WORK INSTRUCTIONS
If a record contains a picture, drop the picture and copy everything else exactly.

DATA FOR THIS TASK
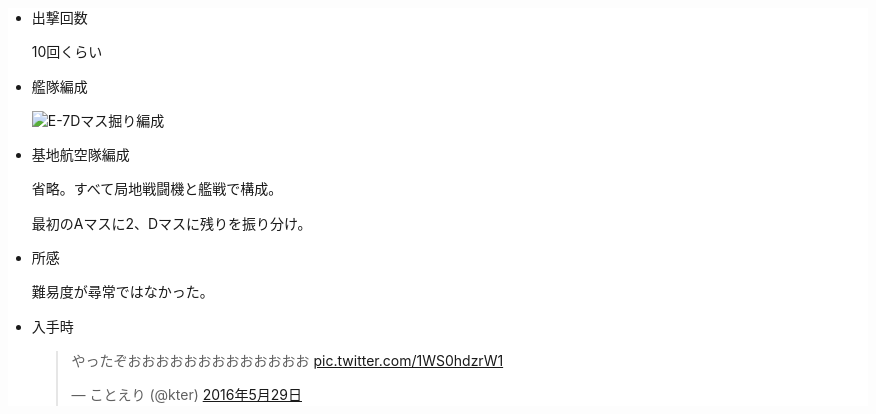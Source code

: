 * 出撃回数

    10回くらい

* 艦隊編成

    ![E-7Dマス掘り編成](http://img.kter.jp/2016/0529/e-7d.png)

* 基地航空隊編成

    省略。すべて局地戦闘機と艦戦で構成。

    最初のAマスに2、Dマスに残りを振り分け。

* 所感

    難易度が尋常ではなかった。

* 入手時

    <blockquote class="twitter-tweet" data-lang="ja"><p lang="ja" dir="ltr">やったぞおおおおおおおおおおおおお <a href="https://t.co/1WS0hdzrW1">pic.twitter.com/1WS0hdzrW1</a></p>&mdash; ことえり (@kter) <a href="https://twitter.com/kter/status/736880799102832647">2016年5月29日</a></blockquote>
<script async src="//platform.twitter.com/widgets.js" charset="utf-8"></script>

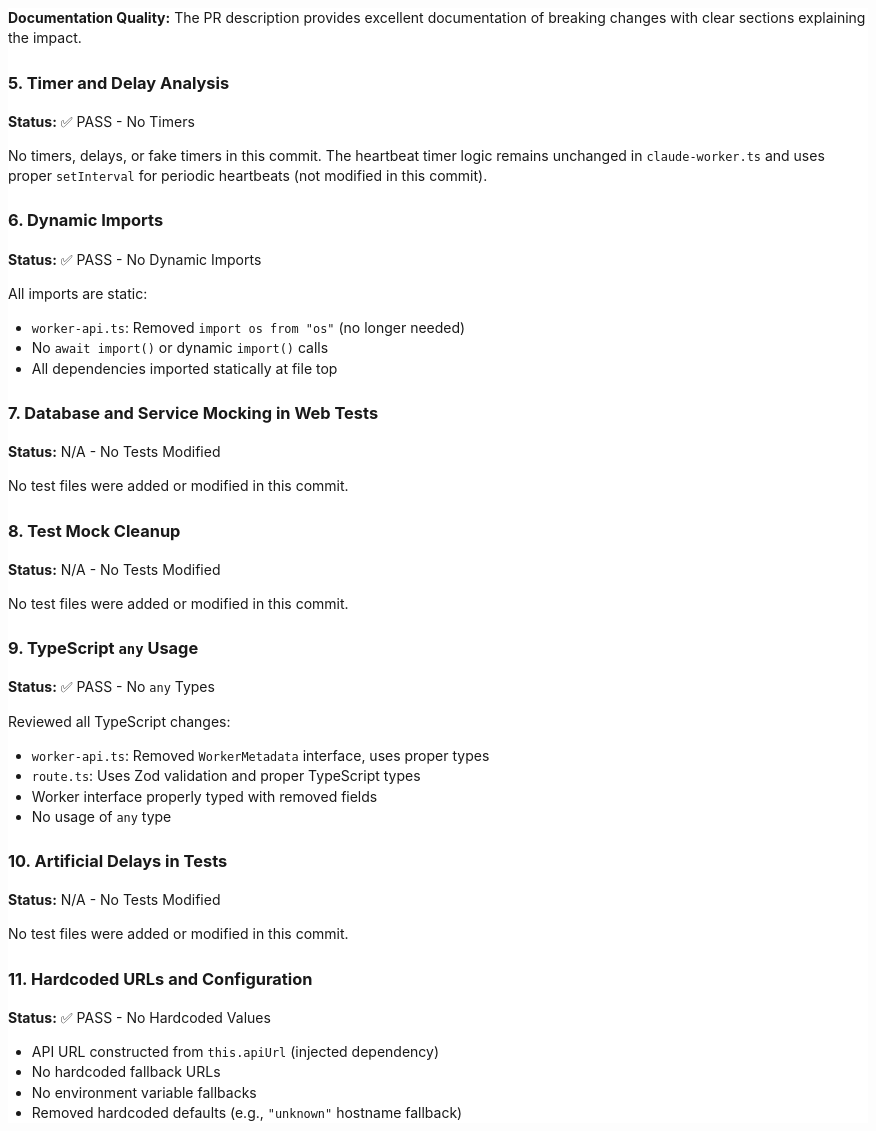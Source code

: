 **Documentation Quality:**
The PR description provides excellent documentation of breaking changes with clear sections explaining the impact.

### 5. Timer and Delay Analysis

**Status:** ✅ PASS - No Timers

No timers, delays, or fake timers in this commit. The heartbeat timer logic remains unchanged in `claude-worker.ts` and uses proper `setInterval` for periodic heartbeats (not modified in this commit).

### 6. Dynamic Imports

**Status:** ✅ PASS - No Dynamic Imports

All imports are static:
- `worker-api.ts`: Removed `import os from "os"` (no longer needed)
- No `await import()` or dynamic `import()` calls
- All dependencies imported statically at file top

### 7. Database and Service Mocking in Web Tests

**Status:** N/A - No Tests Modified

No test files were added or modified in this commit.

### 8. Test Mock Cleanup

**Status:** N/A - No Tests Modified

No test files were added or modified in this commit.

### 9. TypeScript `any` Usage

**Status:** ✅ PASS - No `any` Types

Reviewed all TypeScript changes:
- `worker-api.ts`: Removed `WorkerMetadata` interface, uses proper types
- `route.ts`: Uses Zod validation and proper TypeScript types
- Worker interface properly typed with removed fields
- No usage of `any` type

### 10. Artificial Delays in Tests

**Status:** N/A - No Tests Modified

No test files were added or modified in this commit.

### 11. Hardcoded URLs and Configuration

**Status:** ✅ PASS - No Hardcoded Values

- API URL constructed from `this.apiUrl` (injected dependency)
- No hardcoded fallback URLs
- No environment variable fallbacks
- Removed hardcoded defaults (e.g., `"unknown"` hostname fallback)
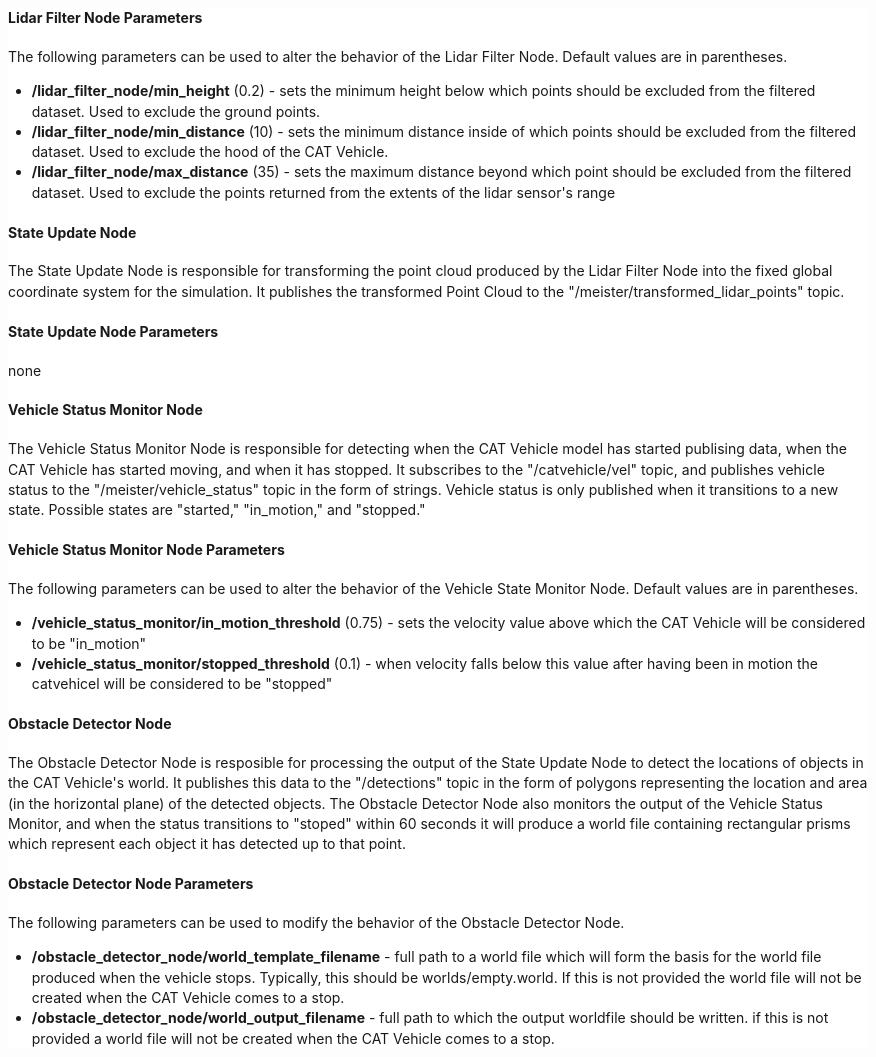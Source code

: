 #### Lidar Filter Node Parameters  
The following parameters can be used to alter the behavior of the Lidar Filter Node. Default values are in parentheses.
* **/lidar\_filter\_node/min\_height** (0.2) - sets the minimum height below which points should be excluded from the filtered dataset. Used to exclude the ground points.
* **/lidar_filter_node/min_distance** (10) - sets the minimum distance inside of which points should be excluded from the filtered dataset. Used to exclude the hood of the CAT Vehicle.
* **/lidar_filter_node/max_distance** (35) - sets the maximum distance beyond which point should be excluded from the filtered dataset. Used to exclude the points returned from the extents of the lidar sensor's range

#### State Update Node
The State Update Node is responsible for transforming the point cloud produced by the Lidar Filter Node into the fixed global coordinate system for the simulation. It publishes the transformed Point Cloud to the "/meister/transformed_lidar_points" topic.

#### State Update Node Parameters
none

#### Vehicle Status Monitor Node
The Vehicle Status Monitor Node is responsible for detecting when the CAT Vehicle model has started publising data, when the CAT Vehicle has started moving, and when it has stopped. It subscribes to the "/catvehicle/vel"
topic, and publishes vehicle status to the "/meister/vehicle_status" topic in the form of strings. Vehicle status is only published when it transitions to a new state. Possible states are "started," "in_motion," and "stopped."

#### Vehicle Status Monitor Node Parameters
The following parameters can be used to alter the behavior of the Vehicle State Monitor Node. Default values are in parentheses.
* **/vehicle\_status\_monitor/in\_motion\_threshold** (0.75) - sets the velocity value above which the CAT Vehicle will be considered to be "in_motion"
* **/vehicle\_status\_monitor/stopped\_threshold** (0.1) - when velocity falls below this value after having been in motion the catvehicel will be considered to be "stopped"

#### Obstacle Detector Node
The Obstacle Detector Node is resposible for processing the output of the State Update Node to detect the locations of objects in the CAT Vehicle's world. It publishes this data to the "/detections" topic in the form of polygons representing the location and area (in the horizontal plane) of the detected objects. The Obstacle Detector Node also monitors the output of the Vehicle Status Monitor, and when the status transitions to "stoped" within 60 seconds it will produce a world file containing rectangular prisms which represent each object it has detected up to that point.

#### Obstacle Detector Node Parameters
The following parameters can be used to modify the behavior of the Obstacle Detector Node.
* **/obstacle\_detector\_node/world\_template\_filename** - full path to a world file which will form the basis for the world file produced when the vehicle stops. Typically, this should be worlds/empty.world. If this is not provided the world file will not be created when the CAT Vehicle comes to a stop.
* **/obstacle\_detector\_node/world\_output\_filename** - full path to which the output worldfile should be written. if this is not provided a world file will not be created when the CAT Vehicle comes to a stop.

EXERCISE RESPONSE
Source code

: * 出撃回数

    10回くらい

* 艦隊編成

    ![E-7Dマス掘り編成](http://img.kter.jp/2016/0529/e-7d.png)

* 基地航空隊編成

    省略。すべて局地戦闘機と艦戦で構成。

    最初のAマスに2、Dマスに残りを振り分け。

* 所感

    難易度が尋常ではなかった。

* 入手時

    <blockquote class="twitter-tweet" data-lang="ja"><p lang="ja" dir="ltr">やったぞおおおおおおおおおおおおお <a href="https://t.co/1WS0hdzrW1">pic.twitter.com/1WS0hdzrW1</a></p>&mdash; ことえり (@kter) <a href="https://twitter.com/kter/status/736880799102832647">2016年5月29日</a></blockquote>
<script async src="//platform.twitter.com/widgets.js" charset="utf-8"></script>

Source code

: **Documentation Quality:**
The PR description provides excellent documentation of breaking changes with clear sections explaining the impact.

### 5. Timer and Delay Analysis

**Status:** ✅ PASS - No Timers

No timers, delays, or fake timers in this commit. The heartbeat timer logic remains unchanged in `claude-worker.ts` and uses proper `setInterval` for periodic heartbeats (not modified in this commit).

### 6. Dynamic Imports

**Status:** ✅ PASS - No Dynamic Imports

All imports are static:
- `worker-api.ts`: Removed `import os from "os"` (no longer needed)
- No `await import()` or dynamic `import()` calls
- All dependencies imported statically at file top

### 7. Database and Service Mocking in Web Tests

**Status:** N/A - No Tests Modified

No test files were added or modified in this commit.

### 8. Test Mock Cleanup

**Status:** N/A - No Tests Modified

No test files were added or modified in this commit.

### 9. TypeScript `any` Usage

**Status:** ✅ PASS - No `any` Types

Reviewed all TypeScript changes:
- `worker-api.ts`: Removed `WorkerMetadata` interface, uses proper types
- `route.ts`: Uses Zod validation and proper TypeScript types
- Worker interface properly typed with removed fields
- No usage of `any` type

### 10. Artificial Delays in Tests

**Status:** N/A - No Tests Modified

No test files were added or modified in this commit.

### 11. Hardcoded URLs and Configuration

**Status:** ✅ PASS - No Hardcoded Values

- API URL constructed from `this.apiUrl` (injected dependency)
- No hardcoded fallback URLs
- No environment variable fallbacks
- Removed hardcoded defaults (e.g., `"unknown"` hostname fallback)
Source code

: #### Lidar Filter Node Parameters  
The following parameters can be used to alter the behavior of the Lidar Filter Node. Default values are in parentheses.
* **/lidar\_filter\_node/min\_height** (0.2) - sets the minimum height below which points should be excluded from the filtered dataset. Used to exclude the ground points.
* **/lidar_filter_node/min_distance** (10) - sets the minimum distance inside of which points should be excluded from the filtered dataset. Used to exclude the hood of the CAT Vehicle.
* **/lidar_filter_node/max_distance** (35) - sets the maximum distance beyond which point should be excluded from the filtered dataset. Used to exclude the points returned from the extents of the lidar sensor's range

#### State Update Node
The State Update Node is responsible for transforming the point cloud produced by the Lidar Filter Node into the fixed global coordinate system for the simulation. It publishes the transformed Point Cloud to the "/meister/transformed_lidar_points" topic.

#### State Update Node Parameters
none

#### Vehicle Status Monitor Node
The Vehicle Status Monitor Node is responsible for detecting when the CAT Vehicle model has started publising data, when the CAT Vehicle has started moving, and when it has stopped. It subscribes to the "/catvehicle/vel"
topic, and publishes vehicle status to the "/meister/vehicle_status" topic in the form of strings. Vehicle status is only published when it transitions to a new state. Possible states are "started," "in_motion," and "stopped."

#### Vehicle Status Monitor Node Parameters
The following parameters can be used to alter the behavior of the Vehicle State Monitor Node. Default values are in parentheses.
* **/vehicle\_status\_monitor/in\_motion\_threshold** (0.75) - sets the velocity value above which the CAT Vehicle will be considered to be "in_motion"
* **/vehicle\_status\_monitor/stopped\_threshold** (0.1) - when velocity falls below this value after having been in motion the catvehicel will be considered to be "stopped"

#### Obstacle Detector Node
The Obstacle Detector Node is resposible for processing the output of the State Update Node to detect the locations of objects in the CAT Vehicle's world. It publishes this data to the "/detections" topic in the form of polygons representing the location and area (in the horizontal plane) of the detected objects. The Obstacle Detector Node also monitors the output of the Vehicle Status Monitor, and when the status transitions to "stoped" within 60 seconds it will produce a world file containing rectangular prisms which represent each object it has detected up to that point.

#### Obstacle Detector Node Parameters
The following parameters can be used to modify the behavior of the Obstacle Detector Node.
* **/obstacle\_detector\_node/world\_template\_filename** - full path to a world file which will form the basis for the world file produced when the vehicle stops. Typically, this should be worlds/empty.world. If this is not provided the world file will not be created when the CAT Vehicle comes to a stop.
* **/obstacle\_detector\_node/world\_output\_filename** - full path to which the output worldfile should be written. if this is not provided a world file will not be created when the CAT Vehicle comes to a stop.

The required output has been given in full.